Economists are fond of saying that “there is no such thing as a free lunch”. This adage applies to the harnessing or extraction of energy resources, whether they are nonrenewable – such as fossil fuels – or renewable sources like solar and wind.

Put simply, it takes a certain amount of energy input to produce a flow of energy output. For example, energy is consumed in the process of exploring and drilling for oil, just as it is consumed in the process of manufacturing and erecting wind turbines that produce electrical energy. The net energy gain – or energy surplus – is the amount of energy output minus the amount of energy input used directly or indirectly in the production process (including energy embedded in machinery). A closely related concept is the energy return on investment (EROI), which is the ratio of energy output to energy input. The larger the ratio, the more bang one gets for one’s buck.

The EROI and net energy are, argu- ably, among the most important variables underlying economic performance and societal complexity.

This pair of variables is influenced by a variety of factors across both time and space. One determinant is the quality or level of concentration of the energy resource. For instance, it takes less energy to produce oil from conventional onshore fields than from deep-water offshore wells, tar sands or oil shale. Another factor is the sophistication of the technology used in the production process, which may improve over time. An example are improvements in photovoltaic solar cell design, which raise the efficiency with which sunlight is converted into electricity.

The main reason fossil fuels – coal, oil and natural gas – have been dominant over other energy sources is that they have his- torically delivered a relatively high EROI and a massive energy surplus. But depletion gradually erodes the EROI of these finite resources, since the largest and most accessible oil and natural-gas fields were typically discovered and exploited earlier.

New York University’s Professor Charles Hall and his colleagues have estimated the EROI for a wide variety of energy sources.

Calculations show that the EROI for oil in the US declined from 100:1 in the 1930s to 30:1 in the 1970s and around 15:1 in 2010. The EROI for global oil and gas is also on a declining trend and currently stands at about 18:1.

Unconventional oil resources like tar sands and oil shale may be huge, but the EROI is estimated at less than 5:1, which partly explains their comparatively high production costs.

Estimates of the EROI for nuclear electricity are highly variable, depending on which steps in the production chain are included. Hall and his colleagues regard a realistic range as being between 5:1 and 15:1.

The EROI for hydroelectricity can be over 100:1 in favourable locations, but its geographical extent is often limited, which caps the amount of surplus energy available.
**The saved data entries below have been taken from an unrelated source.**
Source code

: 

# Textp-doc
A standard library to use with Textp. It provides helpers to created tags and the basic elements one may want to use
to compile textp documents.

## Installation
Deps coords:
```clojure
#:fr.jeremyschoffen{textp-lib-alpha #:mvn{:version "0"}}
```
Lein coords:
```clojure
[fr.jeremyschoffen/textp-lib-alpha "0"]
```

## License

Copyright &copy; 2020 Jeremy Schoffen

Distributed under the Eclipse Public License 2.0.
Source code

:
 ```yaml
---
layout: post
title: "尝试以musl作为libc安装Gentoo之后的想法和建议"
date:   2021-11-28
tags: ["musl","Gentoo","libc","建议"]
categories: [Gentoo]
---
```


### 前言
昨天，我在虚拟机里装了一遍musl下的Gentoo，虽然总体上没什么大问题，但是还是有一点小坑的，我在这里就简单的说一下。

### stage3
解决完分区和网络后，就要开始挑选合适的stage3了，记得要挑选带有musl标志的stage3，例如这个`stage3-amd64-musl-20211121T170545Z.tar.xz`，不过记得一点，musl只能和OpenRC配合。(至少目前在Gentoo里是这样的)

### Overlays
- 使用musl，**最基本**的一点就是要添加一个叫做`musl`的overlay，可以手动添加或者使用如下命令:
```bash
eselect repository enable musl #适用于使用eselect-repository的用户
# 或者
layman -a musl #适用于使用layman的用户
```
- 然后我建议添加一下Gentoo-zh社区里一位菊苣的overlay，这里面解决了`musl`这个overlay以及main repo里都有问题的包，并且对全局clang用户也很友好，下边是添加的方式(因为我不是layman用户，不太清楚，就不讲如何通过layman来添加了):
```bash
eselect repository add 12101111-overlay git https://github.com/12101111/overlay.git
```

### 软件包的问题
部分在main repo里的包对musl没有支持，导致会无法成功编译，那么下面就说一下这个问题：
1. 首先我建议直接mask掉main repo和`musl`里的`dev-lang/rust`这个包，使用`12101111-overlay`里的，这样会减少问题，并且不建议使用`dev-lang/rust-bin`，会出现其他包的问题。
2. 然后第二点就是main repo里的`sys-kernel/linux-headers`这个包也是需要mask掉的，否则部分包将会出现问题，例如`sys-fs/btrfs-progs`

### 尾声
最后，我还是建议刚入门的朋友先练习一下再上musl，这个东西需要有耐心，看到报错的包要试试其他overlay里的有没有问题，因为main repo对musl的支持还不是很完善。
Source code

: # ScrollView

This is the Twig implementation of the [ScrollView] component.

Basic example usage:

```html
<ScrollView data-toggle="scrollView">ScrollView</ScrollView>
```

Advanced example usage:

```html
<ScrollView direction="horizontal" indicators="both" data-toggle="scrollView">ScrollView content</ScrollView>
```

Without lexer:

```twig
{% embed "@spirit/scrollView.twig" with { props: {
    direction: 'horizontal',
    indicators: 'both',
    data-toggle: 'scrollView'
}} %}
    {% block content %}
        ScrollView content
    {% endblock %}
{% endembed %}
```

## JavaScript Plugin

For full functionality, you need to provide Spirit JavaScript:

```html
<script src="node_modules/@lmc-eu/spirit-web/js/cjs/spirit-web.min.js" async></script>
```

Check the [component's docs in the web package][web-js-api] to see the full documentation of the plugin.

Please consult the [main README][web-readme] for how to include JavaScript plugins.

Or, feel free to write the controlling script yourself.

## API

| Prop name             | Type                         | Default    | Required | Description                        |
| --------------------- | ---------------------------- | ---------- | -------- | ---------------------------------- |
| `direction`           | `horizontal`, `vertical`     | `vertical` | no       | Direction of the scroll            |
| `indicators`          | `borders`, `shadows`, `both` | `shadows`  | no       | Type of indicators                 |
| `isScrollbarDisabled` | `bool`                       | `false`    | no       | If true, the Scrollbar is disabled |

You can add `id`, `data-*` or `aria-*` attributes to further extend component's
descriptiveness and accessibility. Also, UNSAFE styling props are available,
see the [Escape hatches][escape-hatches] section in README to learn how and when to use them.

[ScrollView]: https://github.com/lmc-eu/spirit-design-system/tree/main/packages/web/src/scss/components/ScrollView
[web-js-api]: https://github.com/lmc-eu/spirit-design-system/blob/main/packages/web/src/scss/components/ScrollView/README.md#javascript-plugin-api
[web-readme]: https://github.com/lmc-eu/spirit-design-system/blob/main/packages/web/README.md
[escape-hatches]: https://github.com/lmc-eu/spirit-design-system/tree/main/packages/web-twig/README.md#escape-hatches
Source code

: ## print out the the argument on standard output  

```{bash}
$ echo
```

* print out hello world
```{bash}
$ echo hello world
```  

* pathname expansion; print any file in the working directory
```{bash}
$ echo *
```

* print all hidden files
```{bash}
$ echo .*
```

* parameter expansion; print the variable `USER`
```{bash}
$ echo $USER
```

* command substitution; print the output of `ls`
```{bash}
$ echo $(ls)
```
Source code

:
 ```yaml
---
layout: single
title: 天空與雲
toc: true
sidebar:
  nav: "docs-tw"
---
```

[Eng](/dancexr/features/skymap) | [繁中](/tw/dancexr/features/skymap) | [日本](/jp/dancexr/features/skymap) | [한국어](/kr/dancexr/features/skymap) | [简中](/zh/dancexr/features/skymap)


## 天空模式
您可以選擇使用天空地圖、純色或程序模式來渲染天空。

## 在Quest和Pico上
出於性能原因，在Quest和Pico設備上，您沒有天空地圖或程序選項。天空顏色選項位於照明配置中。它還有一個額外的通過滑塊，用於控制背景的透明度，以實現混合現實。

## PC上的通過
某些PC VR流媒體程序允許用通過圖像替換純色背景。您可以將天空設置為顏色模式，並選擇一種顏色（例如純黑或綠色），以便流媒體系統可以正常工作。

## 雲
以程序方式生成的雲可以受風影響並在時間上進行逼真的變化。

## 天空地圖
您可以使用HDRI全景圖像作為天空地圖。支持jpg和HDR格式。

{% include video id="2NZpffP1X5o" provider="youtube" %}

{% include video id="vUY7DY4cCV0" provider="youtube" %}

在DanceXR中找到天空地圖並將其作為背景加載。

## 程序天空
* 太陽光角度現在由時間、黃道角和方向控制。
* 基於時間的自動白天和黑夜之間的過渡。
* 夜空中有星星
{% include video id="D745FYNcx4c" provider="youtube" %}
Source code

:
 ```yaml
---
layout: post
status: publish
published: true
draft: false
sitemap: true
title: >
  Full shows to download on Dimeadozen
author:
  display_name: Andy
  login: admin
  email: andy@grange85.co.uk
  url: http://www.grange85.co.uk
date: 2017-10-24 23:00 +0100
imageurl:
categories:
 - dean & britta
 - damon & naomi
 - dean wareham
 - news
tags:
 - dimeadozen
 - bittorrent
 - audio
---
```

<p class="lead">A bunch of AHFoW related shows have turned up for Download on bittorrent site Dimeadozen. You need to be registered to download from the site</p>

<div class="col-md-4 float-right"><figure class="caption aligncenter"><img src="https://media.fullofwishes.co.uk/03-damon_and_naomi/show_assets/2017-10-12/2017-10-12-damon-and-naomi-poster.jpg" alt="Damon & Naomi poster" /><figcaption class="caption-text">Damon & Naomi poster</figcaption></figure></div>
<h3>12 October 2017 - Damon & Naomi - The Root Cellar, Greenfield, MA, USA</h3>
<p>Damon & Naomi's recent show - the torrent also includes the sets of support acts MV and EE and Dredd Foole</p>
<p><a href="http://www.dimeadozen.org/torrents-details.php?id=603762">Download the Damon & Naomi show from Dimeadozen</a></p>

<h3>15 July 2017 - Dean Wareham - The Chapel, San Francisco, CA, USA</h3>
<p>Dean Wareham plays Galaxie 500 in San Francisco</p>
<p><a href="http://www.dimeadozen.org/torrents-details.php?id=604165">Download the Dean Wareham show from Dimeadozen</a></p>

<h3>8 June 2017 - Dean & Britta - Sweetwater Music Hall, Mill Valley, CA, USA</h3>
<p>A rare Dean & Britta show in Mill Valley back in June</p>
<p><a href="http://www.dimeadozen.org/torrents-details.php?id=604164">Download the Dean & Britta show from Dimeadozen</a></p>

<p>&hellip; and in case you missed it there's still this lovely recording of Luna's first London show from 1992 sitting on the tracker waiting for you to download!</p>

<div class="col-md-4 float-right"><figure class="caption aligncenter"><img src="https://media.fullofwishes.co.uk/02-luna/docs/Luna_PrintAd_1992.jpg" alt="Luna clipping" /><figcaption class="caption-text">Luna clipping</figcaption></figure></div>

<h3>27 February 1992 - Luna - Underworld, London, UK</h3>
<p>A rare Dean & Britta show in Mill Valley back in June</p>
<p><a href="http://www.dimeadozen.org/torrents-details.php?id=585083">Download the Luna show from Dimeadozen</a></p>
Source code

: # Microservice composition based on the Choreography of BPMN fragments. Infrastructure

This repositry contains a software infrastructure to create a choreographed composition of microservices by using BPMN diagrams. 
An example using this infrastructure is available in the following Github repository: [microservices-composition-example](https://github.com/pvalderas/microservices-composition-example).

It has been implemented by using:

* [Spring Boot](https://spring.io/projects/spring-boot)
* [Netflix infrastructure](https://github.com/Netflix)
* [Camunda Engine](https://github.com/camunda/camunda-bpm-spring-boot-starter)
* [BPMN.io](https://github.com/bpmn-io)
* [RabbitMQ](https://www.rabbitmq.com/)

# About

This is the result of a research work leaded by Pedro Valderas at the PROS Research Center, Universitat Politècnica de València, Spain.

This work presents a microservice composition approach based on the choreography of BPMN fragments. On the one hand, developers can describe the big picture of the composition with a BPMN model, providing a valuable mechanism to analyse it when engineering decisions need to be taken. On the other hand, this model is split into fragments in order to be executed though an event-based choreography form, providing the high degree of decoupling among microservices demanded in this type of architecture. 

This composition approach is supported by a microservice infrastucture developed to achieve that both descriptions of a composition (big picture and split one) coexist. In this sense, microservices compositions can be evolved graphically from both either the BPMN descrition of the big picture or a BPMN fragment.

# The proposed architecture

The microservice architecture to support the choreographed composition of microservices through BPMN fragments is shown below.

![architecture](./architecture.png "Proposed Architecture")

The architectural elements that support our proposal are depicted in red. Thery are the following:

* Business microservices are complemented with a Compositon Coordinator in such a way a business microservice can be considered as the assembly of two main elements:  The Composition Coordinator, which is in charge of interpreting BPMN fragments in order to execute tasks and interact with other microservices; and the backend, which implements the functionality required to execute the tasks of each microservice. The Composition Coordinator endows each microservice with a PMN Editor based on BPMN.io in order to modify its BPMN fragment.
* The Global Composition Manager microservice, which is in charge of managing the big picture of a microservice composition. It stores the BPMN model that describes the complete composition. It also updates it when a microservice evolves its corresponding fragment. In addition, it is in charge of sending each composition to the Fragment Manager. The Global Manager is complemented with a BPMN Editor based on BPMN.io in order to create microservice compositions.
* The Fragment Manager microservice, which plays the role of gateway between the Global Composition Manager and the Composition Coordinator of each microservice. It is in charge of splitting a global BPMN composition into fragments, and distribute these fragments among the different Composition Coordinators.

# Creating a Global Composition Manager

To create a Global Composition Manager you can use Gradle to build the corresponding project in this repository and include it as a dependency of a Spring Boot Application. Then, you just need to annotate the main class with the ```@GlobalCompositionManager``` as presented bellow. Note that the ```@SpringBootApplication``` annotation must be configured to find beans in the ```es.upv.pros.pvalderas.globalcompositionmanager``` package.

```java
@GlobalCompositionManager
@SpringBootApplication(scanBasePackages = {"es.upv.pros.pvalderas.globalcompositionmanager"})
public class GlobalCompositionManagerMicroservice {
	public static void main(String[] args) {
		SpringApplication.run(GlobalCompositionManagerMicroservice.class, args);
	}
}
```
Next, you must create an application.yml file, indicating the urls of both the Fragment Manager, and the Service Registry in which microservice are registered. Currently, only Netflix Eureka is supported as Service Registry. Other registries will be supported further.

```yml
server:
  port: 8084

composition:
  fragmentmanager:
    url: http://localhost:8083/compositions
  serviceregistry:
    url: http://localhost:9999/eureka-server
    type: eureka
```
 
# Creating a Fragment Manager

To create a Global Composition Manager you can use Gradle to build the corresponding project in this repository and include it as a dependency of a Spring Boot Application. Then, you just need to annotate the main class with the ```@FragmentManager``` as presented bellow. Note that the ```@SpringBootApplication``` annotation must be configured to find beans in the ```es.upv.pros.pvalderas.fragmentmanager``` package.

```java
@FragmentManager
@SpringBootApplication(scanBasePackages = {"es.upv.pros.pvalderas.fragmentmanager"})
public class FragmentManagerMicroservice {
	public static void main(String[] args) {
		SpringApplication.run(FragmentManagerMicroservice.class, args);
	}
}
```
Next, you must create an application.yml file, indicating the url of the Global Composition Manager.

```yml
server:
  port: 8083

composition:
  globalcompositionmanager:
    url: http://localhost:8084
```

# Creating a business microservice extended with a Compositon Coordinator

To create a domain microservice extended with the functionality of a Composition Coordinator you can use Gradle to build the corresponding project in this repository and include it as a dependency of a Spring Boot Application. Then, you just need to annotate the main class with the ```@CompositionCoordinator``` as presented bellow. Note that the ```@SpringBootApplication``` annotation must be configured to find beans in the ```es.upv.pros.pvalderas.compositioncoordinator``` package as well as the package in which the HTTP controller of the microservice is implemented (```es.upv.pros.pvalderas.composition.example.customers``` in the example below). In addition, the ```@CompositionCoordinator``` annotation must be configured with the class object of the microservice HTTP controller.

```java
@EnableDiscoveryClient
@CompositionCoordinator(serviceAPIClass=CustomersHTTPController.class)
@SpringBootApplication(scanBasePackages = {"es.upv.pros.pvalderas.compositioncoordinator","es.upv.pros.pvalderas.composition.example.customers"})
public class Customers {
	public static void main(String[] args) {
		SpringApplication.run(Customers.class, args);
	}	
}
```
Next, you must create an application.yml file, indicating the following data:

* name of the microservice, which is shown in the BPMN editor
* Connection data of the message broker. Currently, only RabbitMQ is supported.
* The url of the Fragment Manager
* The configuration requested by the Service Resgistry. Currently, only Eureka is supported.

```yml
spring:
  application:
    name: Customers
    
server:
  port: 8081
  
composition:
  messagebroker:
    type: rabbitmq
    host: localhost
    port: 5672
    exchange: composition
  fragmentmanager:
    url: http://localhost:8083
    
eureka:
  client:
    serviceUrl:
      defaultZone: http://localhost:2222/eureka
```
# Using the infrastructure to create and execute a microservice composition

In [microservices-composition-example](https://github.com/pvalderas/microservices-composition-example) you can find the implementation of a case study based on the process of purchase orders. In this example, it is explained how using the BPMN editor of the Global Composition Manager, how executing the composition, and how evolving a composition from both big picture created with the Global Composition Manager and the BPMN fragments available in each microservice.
Wind power has a very competitive EROI, averaging 18:1, as a result of improvements in the efficiency of turbines. Tidal range energy, wave power and ocean current power technologies are still in their infancy and, thus, robust EROI estimates are not available.

Solar photovoltaic electricity has an EROI of about 6.8:1, while that for concentrating solar power may be even lower. However, a big advantage of solar energy is the massive resource base and potential energy surplus. With continuing technological developments, the prospects are steadily improving for solar power.

The EROI for biofuels depends on several factors, including the type of feedstock, the farming methods used and the favourability of soil and climatic conditions for plant growth. Maize-based ethanol in the US has a ratio that is very close to 1:1 and the industry has survived on subsidies. In contrast, ethanol derived from sugar cane in Brazil has an EROI in the region of 8:1. Biodiesel typically has a ratio somewhere between these values.

We can summarise with two points. First, the net energy yield of fossil fuels has historically been much higher than that of most other energy sources, including nuclear power and many renewables. Second, the EROI and energy surplus yielded by finite fossil fuels and uranium-based nuclear power has been declining over time as a result of resource depletion, while the EROI for many renewable energy sources is rising as technology improves.

The race between resource depletion and technological progress is on. The future path and complexity of human civilisation depends on the force that wins.

Our society faces the colossal challenge of rapidly developing alternative energy sources that generate sufficient surplus energy to replace fossil fuels. Otherwise, material standards of living will decline – beginning with those of poorer people – as ever more resources have to be devoted to generating useful energy rather than to producing other goods and services.

EROI figures indicate that the future lies in renewables like wind and solar, not unconventional hydrocarbons.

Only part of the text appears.